_REQUIREMENT_
Whenever a line of the listing contains the string "public", return that line.
(INFORMATION Opens)
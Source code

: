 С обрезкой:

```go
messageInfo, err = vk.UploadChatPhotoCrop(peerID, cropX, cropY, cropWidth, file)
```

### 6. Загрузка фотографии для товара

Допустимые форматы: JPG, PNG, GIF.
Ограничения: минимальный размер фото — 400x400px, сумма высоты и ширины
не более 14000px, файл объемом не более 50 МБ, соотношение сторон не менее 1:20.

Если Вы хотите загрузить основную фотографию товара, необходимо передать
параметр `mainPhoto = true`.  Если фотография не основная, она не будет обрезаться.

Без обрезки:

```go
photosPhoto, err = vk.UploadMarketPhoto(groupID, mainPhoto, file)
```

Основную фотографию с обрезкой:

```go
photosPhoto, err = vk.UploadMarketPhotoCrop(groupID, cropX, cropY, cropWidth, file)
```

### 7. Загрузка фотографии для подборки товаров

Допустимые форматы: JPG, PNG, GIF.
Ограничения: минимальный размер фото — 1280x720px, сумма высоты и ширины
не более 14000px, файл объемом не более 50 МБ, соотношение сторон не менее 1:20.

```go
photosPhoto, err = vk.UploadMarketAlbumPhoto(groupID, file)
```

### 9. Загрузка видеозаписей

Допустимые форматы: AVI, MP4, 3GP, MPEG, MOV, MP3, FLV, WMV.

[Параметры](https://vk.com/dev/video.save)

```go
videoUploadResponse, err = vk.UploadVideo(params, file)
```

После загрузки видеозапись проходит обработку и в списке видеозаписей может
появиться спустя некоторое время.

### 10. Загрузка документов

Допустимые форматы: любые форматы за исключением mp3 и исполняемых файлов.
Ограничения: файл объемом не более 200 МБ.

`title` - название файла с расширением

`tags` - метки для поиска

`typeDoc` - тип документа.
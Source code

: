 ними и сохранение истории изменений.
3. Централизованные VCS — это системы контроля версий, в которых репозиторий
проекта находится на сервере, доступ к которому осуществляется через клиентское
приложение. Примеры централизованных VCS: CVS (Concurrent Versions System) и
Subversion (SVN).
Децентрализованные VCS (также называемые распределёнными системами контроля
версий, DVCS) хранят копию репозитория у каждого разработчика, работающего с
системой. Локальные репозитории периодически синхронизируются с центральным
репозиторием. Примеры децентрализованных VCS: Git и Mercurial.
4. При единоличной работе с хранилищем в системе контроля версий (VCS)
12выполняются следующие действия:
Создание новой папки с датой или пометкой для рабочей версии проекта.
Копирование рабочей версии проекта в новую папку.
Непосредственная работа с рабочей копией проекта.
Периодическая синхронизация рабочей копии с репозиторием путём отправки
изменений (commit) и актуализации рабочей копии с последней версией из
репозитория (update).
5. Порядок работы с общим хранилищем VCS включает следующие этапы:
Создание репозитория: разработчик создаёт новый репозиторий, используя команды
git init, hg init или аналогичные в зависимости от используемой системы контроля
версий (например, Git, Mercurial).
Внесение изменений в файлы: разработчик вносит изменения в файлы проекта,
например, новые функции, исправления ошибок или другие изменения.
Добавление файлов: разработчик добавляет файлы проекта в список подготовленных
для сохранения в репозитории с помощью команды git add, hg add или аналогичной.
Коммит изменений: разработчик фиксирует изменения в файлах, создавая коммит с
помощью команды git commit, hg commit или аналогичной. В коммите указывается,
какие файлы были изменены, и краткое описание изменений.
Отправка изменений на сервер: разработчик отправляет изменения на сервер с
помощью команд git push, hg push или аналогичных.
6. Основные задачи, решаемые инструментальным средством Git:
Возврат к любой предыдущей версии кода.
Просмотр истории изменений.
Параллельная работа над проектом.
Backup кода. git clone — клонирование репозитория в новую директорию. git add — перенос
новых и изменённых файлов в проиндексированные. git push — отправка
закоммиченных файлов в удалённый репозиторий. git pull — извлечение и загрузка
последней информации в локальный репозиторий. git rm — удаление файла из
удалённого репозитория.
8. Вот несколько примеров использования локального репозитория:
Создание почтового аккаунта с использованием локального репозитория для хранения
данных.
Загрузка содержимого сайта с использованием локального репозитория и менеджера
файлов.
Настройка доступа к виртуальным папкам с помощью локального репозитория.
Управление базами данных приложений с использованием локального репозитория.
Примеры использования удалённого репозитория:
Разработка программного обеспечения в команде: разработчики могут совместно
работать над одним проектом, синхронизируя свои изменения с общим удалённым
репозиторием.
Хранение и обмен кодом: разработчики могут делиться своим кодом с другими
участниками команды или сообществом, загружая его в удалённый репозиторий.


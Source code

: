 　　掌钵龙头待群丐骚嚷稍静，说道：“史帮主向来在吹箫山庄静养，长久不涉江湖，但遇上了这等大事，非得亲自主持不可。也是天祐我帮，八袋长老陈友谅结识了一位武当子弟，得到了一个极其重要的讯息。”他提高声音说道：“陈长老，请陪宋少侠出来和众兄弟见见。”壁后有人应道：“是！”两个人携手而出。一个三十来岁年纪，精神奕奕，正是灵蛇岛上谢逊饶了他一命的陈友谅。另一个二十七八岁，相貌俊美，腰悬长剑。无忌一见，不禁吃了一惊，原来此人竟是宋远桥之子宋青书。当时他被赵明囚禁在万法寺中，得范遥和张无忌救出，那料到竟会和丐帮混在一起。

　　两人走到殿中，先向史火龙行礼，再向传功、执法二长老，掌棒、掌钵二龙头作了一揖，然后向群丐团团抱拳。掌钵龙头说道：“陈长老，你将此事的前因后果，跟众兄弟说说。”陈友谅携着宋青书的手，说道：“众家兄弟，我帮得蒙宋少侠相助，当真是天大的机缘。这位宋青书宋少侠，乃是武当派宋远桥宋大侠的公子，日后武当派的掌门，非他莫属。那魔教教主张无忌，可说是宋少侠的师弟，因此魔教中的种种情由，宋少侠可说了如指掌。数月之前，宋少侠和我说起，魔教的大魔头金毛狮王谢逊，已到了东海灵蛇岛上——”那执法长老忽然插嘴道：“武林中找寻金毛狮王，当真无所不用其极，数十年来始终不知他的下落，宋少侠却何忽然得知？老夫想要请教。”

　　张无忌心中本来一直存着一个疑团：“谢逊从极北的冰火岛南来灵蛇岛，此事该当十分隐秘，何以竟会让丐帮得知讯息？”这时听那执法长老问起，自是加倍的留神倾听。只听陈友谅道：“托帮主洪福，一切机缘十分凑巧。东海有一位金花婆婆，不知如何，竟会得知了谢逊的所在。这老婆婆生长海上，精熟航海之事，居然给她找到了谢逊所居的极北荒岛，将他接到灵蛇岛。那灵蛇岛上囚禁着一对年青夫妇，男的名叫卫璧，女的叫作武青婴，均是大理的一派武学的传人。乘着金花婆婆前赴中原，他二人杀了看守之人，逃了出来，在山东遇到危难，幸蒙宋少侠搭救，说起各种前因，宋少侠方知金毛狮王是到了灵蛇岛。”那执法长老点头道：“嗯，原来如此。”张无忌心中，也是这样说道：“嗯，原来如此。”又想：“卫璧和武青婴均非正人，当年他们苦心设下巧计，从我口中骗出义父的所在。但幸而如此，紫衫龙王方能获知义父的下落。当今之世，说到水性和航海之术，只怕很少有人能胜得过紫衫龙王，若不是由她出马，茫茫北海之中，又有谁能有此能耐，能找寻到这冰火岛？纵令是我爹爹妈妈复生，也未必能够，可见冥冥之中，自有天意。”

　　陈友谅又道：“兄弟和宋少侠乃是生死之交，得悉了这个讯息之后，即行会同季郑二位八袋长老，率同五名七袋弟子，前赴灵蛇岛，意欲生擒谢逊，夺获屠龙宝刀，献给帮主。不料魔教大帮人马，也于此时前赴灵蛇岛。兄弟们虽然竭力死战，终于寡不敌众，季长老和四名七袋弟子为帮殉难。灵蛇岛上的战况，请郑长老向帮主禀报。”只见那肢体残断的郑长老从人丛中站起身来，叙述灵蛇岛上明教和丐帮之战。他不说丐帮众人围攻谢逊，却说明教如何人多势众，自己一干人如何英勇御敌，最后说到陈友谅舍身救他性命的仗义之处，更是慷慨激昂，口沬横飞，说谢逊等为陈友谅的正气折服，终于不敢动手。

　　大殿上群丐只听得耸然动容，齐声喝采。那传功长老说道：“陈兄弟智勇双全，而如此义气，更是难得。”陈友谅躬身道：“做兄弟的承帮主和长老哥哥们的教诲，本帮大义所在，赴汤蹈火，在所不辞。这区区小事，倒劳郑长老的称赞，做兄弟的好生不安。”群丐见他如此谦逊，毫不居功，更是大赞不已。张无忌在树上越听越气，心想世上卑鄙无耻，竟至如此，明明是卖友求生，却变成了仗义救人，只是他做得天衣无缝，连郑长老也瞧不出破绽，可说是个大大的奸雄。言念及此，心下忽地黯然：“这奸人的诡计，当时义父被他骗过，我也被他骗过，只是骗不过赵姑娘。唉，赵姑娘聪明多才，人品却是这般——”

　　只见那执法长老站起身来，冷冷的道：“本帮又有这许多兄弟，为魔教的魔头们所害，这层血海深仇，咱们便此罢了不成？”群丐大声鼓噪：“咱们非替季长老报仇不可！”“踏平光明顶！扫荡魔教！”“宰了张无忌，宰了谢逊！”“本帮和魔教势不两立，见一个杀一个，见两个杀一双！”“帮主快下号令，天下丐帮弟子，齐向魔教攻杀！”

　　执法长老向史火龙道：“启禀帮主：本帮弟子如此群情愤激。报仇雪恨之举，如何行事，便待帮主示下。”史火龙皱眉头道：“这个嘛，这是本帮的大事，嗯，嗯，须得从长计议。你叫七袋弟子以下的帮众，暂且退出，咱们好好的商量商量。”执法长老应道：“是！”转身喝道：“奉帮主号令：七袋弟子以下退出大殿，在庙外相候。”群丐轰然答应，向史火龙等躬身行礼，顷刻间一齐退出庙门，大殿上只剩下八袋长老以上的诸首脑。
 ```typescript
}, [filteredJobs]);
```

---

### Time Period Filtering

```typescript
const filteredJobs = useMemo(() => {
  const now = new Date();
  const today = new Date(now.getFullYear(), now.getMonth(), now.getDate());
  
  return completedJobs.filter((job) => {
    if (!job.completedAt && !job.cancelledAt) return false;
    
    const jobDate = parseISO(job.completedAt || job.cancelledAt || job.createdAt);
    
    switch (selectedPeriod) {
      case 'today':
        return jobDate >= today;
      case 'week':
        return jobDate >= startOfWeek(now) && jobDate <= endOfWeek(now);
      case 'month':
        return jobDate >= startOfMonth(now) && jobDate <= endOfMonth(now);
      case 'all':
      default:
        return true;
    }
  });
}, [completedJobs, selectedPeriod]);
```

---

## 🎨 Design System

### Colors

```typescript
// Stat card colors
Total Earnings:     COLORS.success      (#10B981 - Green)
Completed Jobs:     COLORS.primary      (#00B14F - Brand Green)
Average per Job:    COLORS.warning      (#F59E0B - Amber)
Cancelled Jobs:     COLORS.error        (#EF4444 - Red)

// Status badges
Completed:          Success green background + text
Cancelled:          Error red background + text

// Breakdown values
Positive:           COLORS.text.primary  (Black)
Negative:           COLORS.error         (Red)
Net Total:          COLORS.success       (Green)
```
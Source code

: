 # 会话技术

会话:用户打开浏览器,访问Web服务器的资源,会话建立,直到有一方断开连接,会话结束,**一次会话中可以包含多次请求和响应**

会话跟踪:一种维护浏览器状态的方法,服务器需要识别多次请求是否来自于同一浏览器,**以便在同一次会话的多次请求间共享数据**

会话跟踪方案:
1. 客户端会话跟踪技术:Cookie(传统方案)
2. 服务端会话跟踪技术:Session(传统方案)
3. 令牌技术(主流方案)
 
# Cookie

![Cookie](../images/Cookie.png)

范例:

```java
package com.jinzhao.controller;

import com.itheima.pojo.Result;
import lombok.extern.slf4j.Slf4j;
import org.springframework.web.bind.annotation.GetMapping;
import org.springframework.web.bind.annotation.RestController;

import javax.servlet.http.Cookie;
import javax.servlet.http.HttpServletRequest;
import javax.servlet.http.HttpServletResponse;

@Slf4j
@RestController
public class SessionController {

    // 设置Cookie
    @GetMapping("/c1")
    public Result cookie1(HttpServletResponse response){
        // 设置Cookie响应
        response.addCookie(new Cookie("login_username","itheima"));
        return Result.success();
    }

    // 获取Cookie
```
(INFORMATION Closes)
_REPLY_
public class SessionController {
    public Result cookie1(HttpServletResponse response){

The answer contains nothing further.